"""

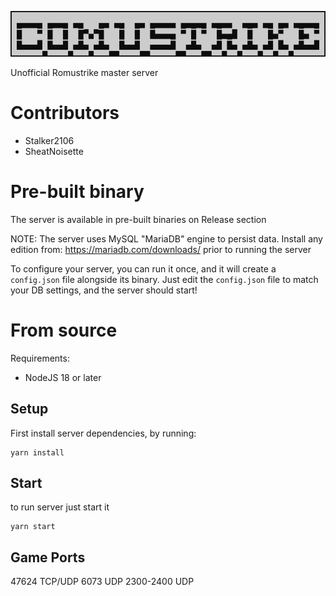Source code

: ![Logo](./media/logo.png)

Unofficial Romustrike master server

# Contributors

- Stalker2106
- SheatNoisette

# Pre-built binary

The server is available in pre-built binaries on Release section

NOTE: The server uses MySQL "MariaDB" engine to persist data.
Install any edition from: https://mariadb.com/downloads/ prior to running the server

To configure your server, you can run it once, and it will create a `config.json` file alongside its binary.
Just edit the `config.json` file to match your DB settings, and the server should start!

# From source

Requirements:
- NodeJS 18 or later

## Setup

First install server dependencies, by running:

    yarn install

## Start

to run server just start it

    yarn start

## Game Ports
 47624 TCP/UDP
 6073 UDP
 2300-2400 UDP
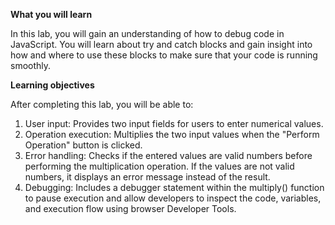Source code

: **What you will learn**

In this lab, you will gain an understanding of how to debug code in JavaScript. You will learn about try and
catch blocks and gain insight into how and where to use these blocks to make sure that your code is running smoothly.

**Learning objectives**

After completing this lab, you will be able to:

1. User input: Provides two input fields for users to enter numerical values.
2. Operation execution: Multiplies the two input values when the "Perform Operation" button is clicked.
3. Error handling: Checks if the entered values are valid numbers before performing the multiplication operation.
   If the values are not valid numbers, it displays an error message instead of the result.
5. Debugging: Includes a debugger statement within the multiply() function to pause execution and allow developers to inspect the code,
   variables, and execution flow using browser Developer Tools.
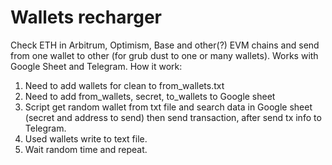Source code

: # Wallets recharger
Check ETH in Arbitrum, Optimism, Base and other(?) EVM chains and send from one wallet to other (for grub dust to one or many wallets). Works with Google Sheet and Telegram.
How it work:
1. Need to add wallets for clean to from_wallets.txt
2. Need to add from_wallets, secret, to_wallets to Google sheet
3. Script get random wallet from txt file and search data in Google sheet (secret and address to send) then send transaction, after send tx info to Telegram.
4. Used wallets write to text file.
5. Wait random time and repeat.

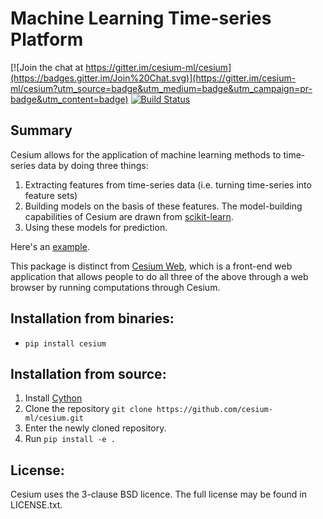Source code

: # Machine Learning Time-series Platform

[![Join the chat at https://gitter.im/cesium-ml/cesium](https://badges.gitter.im/Join%20Chat.svg)](https://gitter.im/cesium-ml/cesium?utm_source=badge&utm_medium=badge&utm_campaign=pr-badge&utm_content=badge)
[![Build Status](https://travis-ci.org/cesium-ml/cesium.svg?branch=master)](https://travis-ci.org/cesium-ml/cesium)

## Summary
Cesium allows for the application of machine learning methods to time-series data by doing three things:

1. Extracting features from time-series data (i.e. turning time-series into feature sets)
2. Building models on the basis of these features. The model-building capabilities of Cesium are drawn from [scikit-learn](www.github.com/scikit-learn/scikit-learn).
3. Using these models for prediction. 

Here's an [example](http://cesium.ml/docs/examples/EEG_Example_output.html).

This package is distinct from [Cesium Web](www.github.com/cesium-ml/cesium_web), which is a front-end web application that allows people to do all three of the above through a web browser by running computations through Cesium. 

## Installation from binaries:
- `pip install cesium`

## Installation from source:

1. Install [Cython](http://cython.readthedocs.io/en/latest/src/quickstart/install.html)
2. Clone the repository `git clone https://github.com/cesium-ml/cesium.git`
3. Enter the newly cloned repository.
4. Run `pip install -e .`

## License:

Cesium uses the 3-clause BSD licence. The full license may be found in LICENSE.txt.

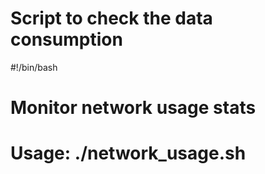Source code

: # Script to check the data consumption

#!/bin/bash
# Monitor network usage stats
# Usage: ./network_usage.sh

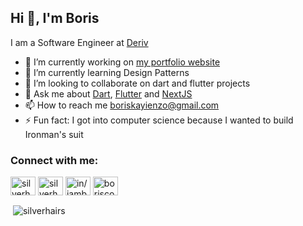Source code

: ## Hi 👋, I'm Boris
I am a Software Engineer at [Deriv](https://deriv.com)

- 🔭 I’m currently working on [my portfolio website](https://silverhairs.vercel.app/)
- 🌱 I’m currently learning Design Patterns
- 👯 I’m looking to collaborate on dart and flutter projects
- 💬 Ask me about [Dart](https://dart.dev), [Flutter](https://flutter.dev) and [NextJS](https://nextjs.org)
- 📫 How to reach me boriskayienzo@gmail.com
- ⚡ Fun fact: I got into computer science because I wanted to build Ironman's suit

### Connect with me:
<a href="https://dev.to/silverhairs" target="blank"><img align="center" src="https://cdn.jsdelivr.net/npm/simple-icons@3.0.1/icons/dev-dot-to.svg" alt="silverhairs" height="30" width="40" /></a>
<a href="https://twitter.com/silverhairs7" target="blank"><img align="center" src="https://raw.githubusercontent.com/rahuldkjain/github-profile-readme-generator/master/src/images/icons/Social/twitter.svg" alt="silverhairs7" height="30" width="40" /></a>
<a href="https://linkedin.com/in/in/iamboriskayi" target="blank"><img align="center" src="https://raw.githubusercontent.com/rahuldkjain/github-profile-readme-generator/master/src/images/icons/Social/linked-in-alt.svg" alt="in/iamboriskayi" height="30" width="40" /></a>
<a href="https://instagram.com/boriscodes" target="blank"><img align="center" src="https://raw.githubusercontent.com/rahuldkjain/github-profile-readme-generator/master/src/images/icons/Social/instagram.svg" alt="boriscodes" height="30" width="40" /></a>
</p>

<p>&nbsp;<img align="center" src="https://github-readme-stats.vercel.app/api?username=silverhairs&show_icons=true&locale=en" alt="silverhairs" /></p>
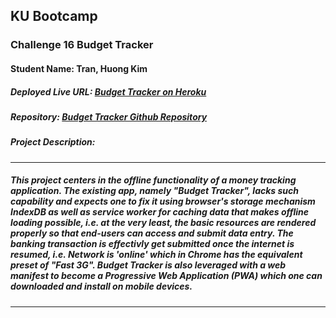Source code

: ## KU Bootcamp  
### Challenge 16 Budget Tracker
#### Student Name: Tran, Huong Kim 

##### Deployed Live URL: [Budget Tracker on Heroku](https://kubc-pwa-budget-tracker.herokuapp.com/)
 

##### Repository: [Budget Tracker Github Repository](https://github.com/TTKHScriptPoetry/KUbootcamp_Challenge_16_Module_19_Budget_Tracker)
 
 
##### Project Description:
---------------------------------------------------------------------------------------------------------
##### This project centers in the offline functionality of a money tracking application. The existing app, namely "Budget Tracker", lacks such capability and expects one to fix it using browser's storage mechanism IndexDB as well as service worker for caching data that makes offline loading possible, i.e. at the very least, the basic resources are rendered properly so that end-users can access and submit data entry. The banking transaction is effectivly get submitted once the internet is resumed, i.e. Network is 'online' which in Chrome has the equivalent preset of "Fast 3G". Budget Tracker is also leveraged with a web manifest to become a Progressive Web Application (PWA) which one can downloaded and install on mobile devices.
---------------------------------------------------------------------------------------------------------
#####  
######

"""

Would you write out exactly the lines above, starting at the line containing "- Stalker2106" and stopping after the line containing "In this lab, you"? Omit the pictures.

ANSWER FOR THE TASK:
- Stalker2106
- SheatNoisette

# Pre-built binary

The server is available in pre-built binaries on Release section

NOTE: The server uses MySQL "MariaDB" engine to persist data.
Install any edition from: https://mariadb.com/downloads/ prior to running the server

To configure your server, you can run it once, and it will create a `config.json` file alongside its binary.
Just edit the `config.json` file to match your DB settings, and the server should start!

# From source

Requirements:
- NodeJS 18 or later

## Setup

First install server dependencies, by running:

    yarn install

## Start

to run server just start it

    yarn start

## Game Ports
 47624 TCP/UDP
 6073 UDP
 2300-2400 UDP
Source code

: **What you will learn**

In this lab, you will gain an understanding of how to debug code in JavaScript. You will learn about try and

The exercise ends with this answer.